The One For Whom We Wait

And now, Lord, what do I wait for? My hope is in You.

Psalm 39:7 NKJV  

We wait for busses and we wait for children. We wait for the rain to stop and wait for five o'clock to get here. But the point is we wait for something. The dictionary even defines the word wait as, to remain inactive or in a state of repose until something expected happens.
I guess that is why most of the scriptures on waiting are linked to specific expectations. Whether we wait to have our strength renewed [11] or wait for the wicked to be cut off [12], there is a certain thing we look forward to; a specific hope that has our attention.

One of the unique aspects of our verse today is that the object that David is waiting for is rather abstract.
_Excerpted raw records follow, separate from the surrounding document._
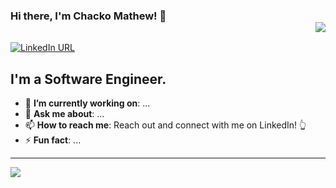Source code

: ### Hi there, I'm Chacko Mathew! 👋 <div align = 'right'>![](https://komarev.com/ghpvc/?username=chackomathew&color=blue)</div>

[![LinkedIn URL](https://img.shields.io/static/v1?color=blue&label=linkedin&logo=linkedin&logoColor=white&style=for-the-badge&message=Connect)](https://www.linkedin.com/in/chackomathew)

## **I'm a Software Engineer.**

- 🎯 **I’m currently working on**: ...
- 💬 **Ask me about**: ...
- 📫 **How to reach me**: Reach out and connect with me on LinkedIn! 👆
- ⚡ **Fun fact**: ...

<hr/>

<a href="https://github.com/chackomathew">
  <img src="https://github-readme-stats.vercel.app/api?username=chackomathew&count_private=true&show_icons=true&hide=stars" />
</a>


<!--
**chackomathew/chackomathew** is a ✨ _special_ ✨ repository because its `README.md` (this file) appears on your GitHub profile.

Here are some ideas to get you started:

- 🔭 I’m currently working on ...
- 🌱 I’m currently learning ...
- 👯 I’m looking to collaborate on ...
- 🤔 I’m looking for help with ...
- 💬 Ask me about ...
- 📫 How to reach me: ...
- 😄 Pronouns: ...
- ⚡ Fun fact: ...
-->
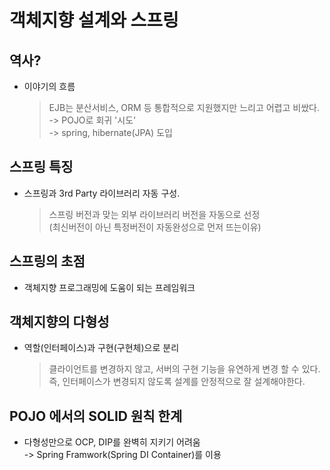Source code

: 객체지향 설계와 스프링
===============

## 역사?
* 이야기의 흐름
  > EJB는 분산서비스, ORM 등 통합적으로 지원했지만 느리고 어렵고 비쌌다.   
  -> POJO로 회귀 '시도'   
  -> spring, hibernate(JPA) 도입
  
## 스프링 특징
* 스프링과 3rd Party 라이브러리 자동 구성.   
  > 스프링 버전과 맞는 외부 라이브러리 버전을 자동으로 선정    
  (최신버전이 아닌 특정버전이 자동완성으로 먼저 뜨는이유)

## 스프링의 초점
* 객체지향 프로그래밍에 도움이 되는 프레임워크

## 객체지향의 다형성
* 역할(인터페이스)과 구현(구현체)으로 분리  
    > 클라이언트를 변경하지 않고, 서버의 구현 기능을 유연하게 변경 할 수 있다.  
    즉, 인터페이스가 변경되지 않도록 설계를 안정적으로 잘 설계해야한다.

## POJO 에서의 SOLID 원칙 한계
* 다형성만으로 OCP, DIP를 완벽히 지키기 어려움  
    -> Spring Framwork(Spring DI Container)를 이용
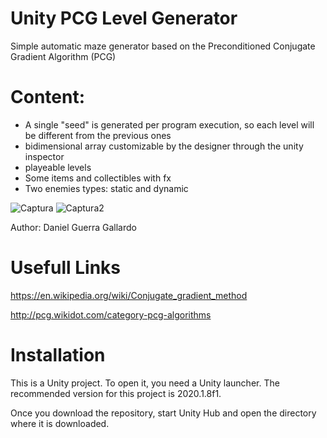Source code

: # Unity PCG Level Generator
Simple automatic maze generator based on the Preconditioned Conjugate Gradient Algorithm (PCG)

# Content:
- A single "seed" is generated per program execution, so each level will be different from the previous ones
- bidimensional array customizable by the designer through the unity inspector
- playeable levels
- Some items and collectibles with fx
- Two enemies types: static and dynamic 

![Captura](https://user-images.githubusercontent.com/61831013/125988102-0c50a258-67cf-4119-b00c-c741de83f130.PNG)
![Captura2](https://user-images.githubusercontent.com/61831013/125988107-dae0a20e-84bc-47ce-a8ac-1014446dc2bb.PNG)

Author: Daniel Guerra Gallardo

# Usefull Links

https://en.wikipedia.org/wiki/Conjugate_gradient_method

http://pcg.wikidot.com/category-pcg-algorithms

# Installation
This is a Unity project. To open it, you need a Unity launcher. 
The recommended version for this project is 2020.1.8f1.

Once you download the repository, start Unity Hub and open the directory where it is downloaded.
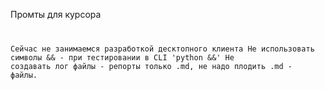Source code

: Промты для курсора 
<code>

Сейчас не занимаемся разработкой десктопного клиента
Не использовать символы && - при тестировании в CLI 'python &&'
Не создавать лог файлы -  репорты только .md, не надо плодить .md - файлы.

</code>
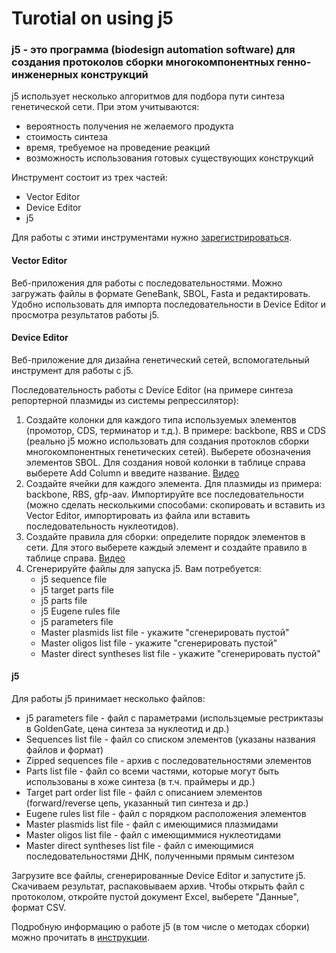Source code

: # Turotial on using j5

### j5 - это программа (biodesign automation software) для создания протоколов сборки многокомпонентных генно-инженерных конструкций

j5 использует несколько алгоритмов для подбора пути синтеза генетической сети. При этом учитываются: 
* вероятность получения не желаемого продукта
* стоимость синтеза
* время, требуемое на проведение реакций
* возможность использования готовых существующих конструкций

Инструмент состоит из трех частей:
* Vector Editor
* Device Editor
* j5

Для работы с этими инструментами нужно [зарегистрироваться](https://j5.jbei.org/index.php/Main_Page).

#### Vector Editor

Веб-приложения для работы с последовательностями. Можно загружать файлы в формате GeneBank, SBOL, Fasta и редактировать. Удобно использовать для импорта последовательности в Device Editor и просмотра результатов работы j5.

#### Device Editor

Веб-приложение для дизайна генетический сетей, вспомогательный инструмент для работы с j5. 

Последовательность работы с Device Editor (на примере синтеза репортерной плазмиды из системы репрессилятор):

1) Создайте колонки для каждого типа используемых элементов (промотор, CDS, терминатор и т.д.). В примере: backbone, RBS и CDS (реально j5 можно использовать для создания протоклов сборки многокомпонентных генетических сетей). Выберете обозначения элементов SBOL. Для создания новой колонки в таблице справа выберете Add Column и введите название. [Видео](https://youtu.be/OQgVpnUu1qk)
2) Создайте ячейки для каждого элемента. Для плазмиды из примера: backbone, RBS, gfp-aav. Импортируйте все последовательности (можно сделать несколькими способами: скопировать и вставить из Vector Editor, импортировать из файла или вставить последовательность нуклеотидов). 
3) Создайте правила для сборки: определите порядок элементов в сети. Для этого выберете каждый элемент и создайте правило в таблице справа. [Видео](https://youtu.be/gyU7hGDyTIU)
4) Сгенерируйте файлы для запуска j5. Вам потребуется: 
    * j5 sequence file
    * j5 target parts file
    * j5 parts file
    * j5 Eugene rules file
    * j5 parameters file
    * Master plasmids list file - укажите "сгенерировать пустой"
    * Master oligos list file	- укажите "сгенерировать пустой"
    * Master direct syntheses list file - укажите "сгенерировать пустой"

#### j5

Для работы j5 принимает несколько файлов:
* j5 parameters file	- файл с параметрами (использцемые рестриктазы в GoldenGate, цена синтеза за нуклеотид и др.)	
* Sequences list file		- файл со списком элементов (указаны названия файлов и формат)
* Zipped sequences file		- архив с последовательностями элементов
* Parts list file		- файл со всеми частями, которые могут быть использованы в хоже синтеза (в т.ч. праймеры и др.)
* Target part order list file		- файл с описанием элементов (forward/reverse цепь, указанный тип синтеза и др.)
* Eugene rules list file		- файл с порядком расположения элементов
* Master plasmids list file		- файл с имеющимися плазмидами
* Master oligos list file		- файл с имеющиммися нуклеотидами
* Master direct syntheses list file   - файл с имеющимися последовательностями ДНК, полученными прямым синтезом

Загрузите все файлы, сгенерированные Device Editor и запустите j5. Скачиваем результат, распаковываем архив. Чтобы открыть файл с протоколом, откройте пустой документ Excel, выберете "Данные", формат CSV. 

Подробную информацию о работе j5 (в том числе о методах сборки) можно прочитать в [инструкции](https://j5.jbei.org/j5manual/index.html). 
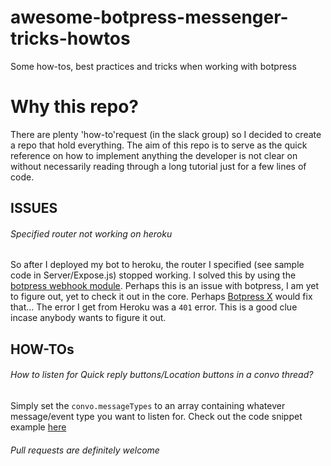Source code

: # awesome-botpress-messenger-tricks-howtos
Some how-tos, best practices and tricks when working with botpress

# Why this repo?
There are plenty 'how-to'request (in the slack group) so I decided to create a repo that hold everything. The aim of this repo
is to serve as the quick reference on how to implement anything the developer is not clear on without necessarily reading through
a long tutorial just for a few lines of code.

## ISSUES

###### Specified router not working on heroku
So after I deployed my bot to heroku, the router I specified (see sample code in Server/Expose.js) stopped working. I solved this by using the [botpress webhook module](https://github.com/botpress/botpress-webhook). Perhaps this is an issue with botpress, I am yet to figure out, yet to check it out in the core. Perhaps [Botpress X](https://github.com/botpress/botpress/tree/develop/x-merged) would fix that...
The error I get from Heroku was a `401` error. This is a good clue incase anybody wants to figure it out.

## HOW-TOs

###### How to listen for Quick reply buttons/Location buttons in a convo thread?

Simply set the `convo.messageTypes` to an array containing whatever message/event type you want to listen for. Check out the code snippet example [here](https://github.com/OAyomide/awesome-botpress-messenger-tricks-howtos/Convo/LocationButton.js)

###### Pull requests are definitely welcome

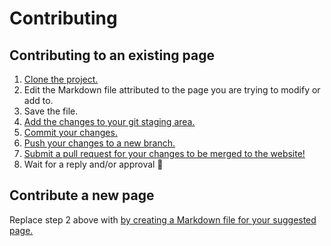 # Contributing

## Contributing to an existing page

1. [Clone the project.](https://docs.github.com/en/repositories/creating-and-managing-repositories/cloning-a-repository)
2. Edit the Markdown file attributed to the page you are trying to modify or add to.
3. Save the file.
4. [Add the changes to your git staging area.](https://github.com/git-guides/git-add)
5. [Commit your changes.](https://github.com/git-guides/git-commit)
6. [Push your changes to a new branch.](https://docs.github.com/en/get-started/using-git/pushing-commits-to-a-remote-repository)
7. [Submit a pull request for your changes to be merged to the website!](https://github.com/git-guides/git-pull)
8. Wait for a reply and/or approval 🙂

## Contribute a new page

Replace step 2 above with [by creating a Markdown file for your suggested page.](https://www.markdownguide.org/getting-started/)
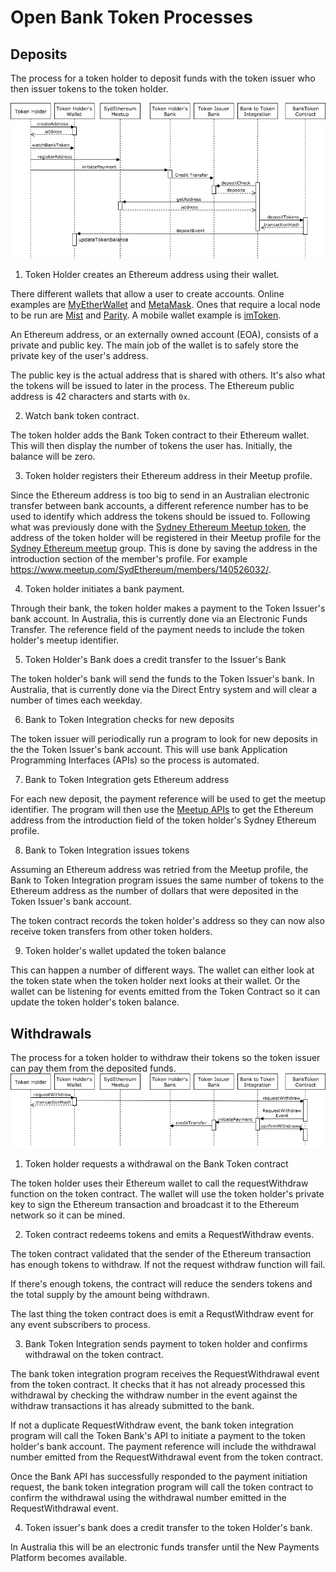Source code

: # Open Bank Token Processes

## Deposits
The process for a token holder to deposit funds with the token issuer who then issuer tokens to the token holder.

![Deposit Process](./diagrams/BankTokenDeposit.png "Deposit Process")

1. Token Holder creates an Ethereum address using their wallet.

There different wallets that allow a user to create accounts. Online examples are [MyEtherWallet](https://www.myetherwallet.com/) and [MetaMask](https://metamask.io/). Ones that require a local node to be run are [Mist](https://github.com/ethereum/mist#mist-browser) and [Parity](https://parity.io). A mobile wallet example is [imToken](https://token.im/).

An Ethereum address, or an externally owned account (EOA), consists of a private and public key. The main job of the wallet is to safely store the private key of the user's address.

The public key is the actual address that is shared with others. It's also what the tokens will be issued to later in the process. The Ethereum public address is 42 characters and starts with `0x`.

2. Watch bank token contract.

The token holder adds the Bank Token contract to their Ethereum wallet. This will then display the number of tokens the user has. Initially, the balance will be zero. 

3. Token holder registers their Ethereum address in their Meetup profile.

Since the Ethereum address is too big to send in an Australian electronic transfer between bank accounts, a different reference number has to be used to identify which address the tokens should be issued to. Following what was previously done with the [Sydney Ethereum Meetup token](https://github.com/SydEthereum/meetup-token#meetup-token), the address of the token holder will be registered in their Meetup profile for the [Sydney Ethereum meetup](http://sydeth.com/) group. This is done by saving the address in the introduction section of the member's profile. For example https://www.meetup.com/SydEthereum/members/140526032/.

4. Token holder initiates a bank payment.

Through their bank, the token holder makes a payment to the Token Issuer's bank account. In Australia, this is currently done via an Electronic Funds Transfer. The reference field of the payment needs to include the token holder's meetup identifier.

5. Token Holder's Bank does a credit transfer to the Issuer's Bank

The token holder's bank will send the funds to the Token Issuer's bank. In Australia, that is currently done via the Direct Entry system and will clear a number of times each weekday.

6. Bank to Token Integration checks for new deposits

The token issuer will periodically run a program to look for new deposits in the the Token Issuer's bank account. This will use bank Application Programming Interfaces (APIs) so the process is automated.

7. Bank to Token Integration gets Ethereum address

For each new deposit, the payment reference will be used to get the meetup identifier. The program will then use the [Meetup APIs](https://www.meetup.com/meetup_api/) to get the Ethereum address from the introduction field of the token holder's Sydney Ethereum profile.

8. Bank to Token Integration issues tokens

Assuming an Ethereum address was retried from the Meetup profile, the Bank to Token Integration program issues the same number of tokens to the Ethereum address as the number of dollars that were deposited in the Token Issuer's bank account.

The token contract records the token holder's address so they can now also receive token transfers from other token holders.

9. Token holder's wallet updated the token balance

This can happen a number of different ways. The wallet can either look at the token state when the token holder next looks at their wallet. Or the wallet can be listening for events emitted from the Token Contract so it can update the token holder's token balance.

## Withdrawals
The process for a token holder to withdraw their tokens so the token issuer can pay them from the deposited funds.
![Withdrawal Process](./diagrams/BankTokenWithdraw.png "Withdraw Process")

1. Token holder requests a withdrawal on the Bank Token contract

The token holder uses their Ethereum wallet to call the requestWithdraw function on the token contract. The wallet will use the token holder's private key to sign the Ethereum transaction and broadcast it to the Ethereum network so it can be mined. 

2. Token contract redeems tokens and emits a RequestWithdraw events.

The token contract validated that the sender of the Ethereum transaction has enough tokens to withdraw. If not the request withdraw function will fail.

If there's enough tokens, the contract will reduce the senders tokens and the total supply by the amount being withdrawn.

The last thing the token contract does is emit a RequstWithdraw event for any event subscribers to process.

3. Bank Token Integration sends payment to token holder and confirms withdrawal on the token contract.

The bank token integration program receives the RequestWithdrawal event from the token contract. It checks that it has not already processed this withdrawal by checking the withdraw number in the event against the withdraw transactions it has already submitted to the bank.

If not a duplicate RequestWithdraw event, the bank token integration program will call the Token Bank's API to initiate a payment to the token holder's bank account. The payment reference will include the withdrawal number emitted from the RequestWithdrawal event from the token contract.

Once the Bank API has successfully responded to the payment initiation request, the bank token integration program will call the token contract to confirm the withdrawal using the withdrawal number emitted in the RequestWithdrawal event. 

4. Token issuer's bank does a credit transfer to the token Holder's bank.

In Australia this will be an electronic funds transfer until the New Payments Platform becomes available.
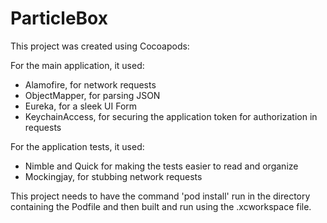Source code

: # ParticleBox

This project was created using Cocoapods:

For the main application, it used:
  - Alamofire, for network requests
  - ObjectMapper, for parsing JSON
  - Eureka, for a sleek UI Form
  - KeychainAccess, for securing the application token for authorization in requests

  For the application tests, it used:
  - Nimble and Quick for making the tests easier to read and organize
  - Mockingjay, for stubbing network requests

  This project needs to have the command 'pod install' run in the directory containing the
  Podfile and then built and run using the .xcworkspace file.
In this verse he said he waited for "You." This person is, of course, God. But notice that God doesn't do anything. David doesn't even say, "I wait for You to come."

In the next couple of verses he makes requests of God-deliverance and protection from being thought foolish-but he expresses no assurance that these things will actually happen. The hope of the wait seems to be simply in God's existence rather than any specific benefit. The psalmist sees possible benefits, but the hope of his waiting doesn't rest there.

David started out this psalm with a vain effort to keep his mouth shut. He tried very hard not to say something, but when the internal "fire" burned hot enough, he blurted out the words anyway. 
With this fresh reminder of his inability to do even the smallest thing looking him in the face, David contemplates the weakness and brevity of all life. He knew himself to be so weak that he had no one to depend upon except God. Yet, in David's long experience he knew that his hope for specific benefits from God was sometimes delayed and other times not realized at all. What then?

For David, the answer was to lift his eyes higher. His hope becomes not centered on the specific things God might give, but the existence of God. It was not a hope in what God could do, but in the character and nature of God.

God really does give good things to His children. It is right and biblical and good to hope for what He can do for us in this life. But, it is even nobler when our eyes can move beyond that to rest in His character. This is the kind of hope God's people have depended upon for generations as they expectantly waited on the Lord.

In 1950 Ira Stanphill set words he had written to music: "Many things about tomorrow, I don't seem to understand. But I know who holds tomorrow and I know who holds my hand."Although he died in 1993, Ira's words are still loved and performed today by believers around the world. The basic concept of looking beyond what God can give to find solid ground in His character and nature has spread through all cultures, generations and dispensations. It is the foundation stone for anyone who waits.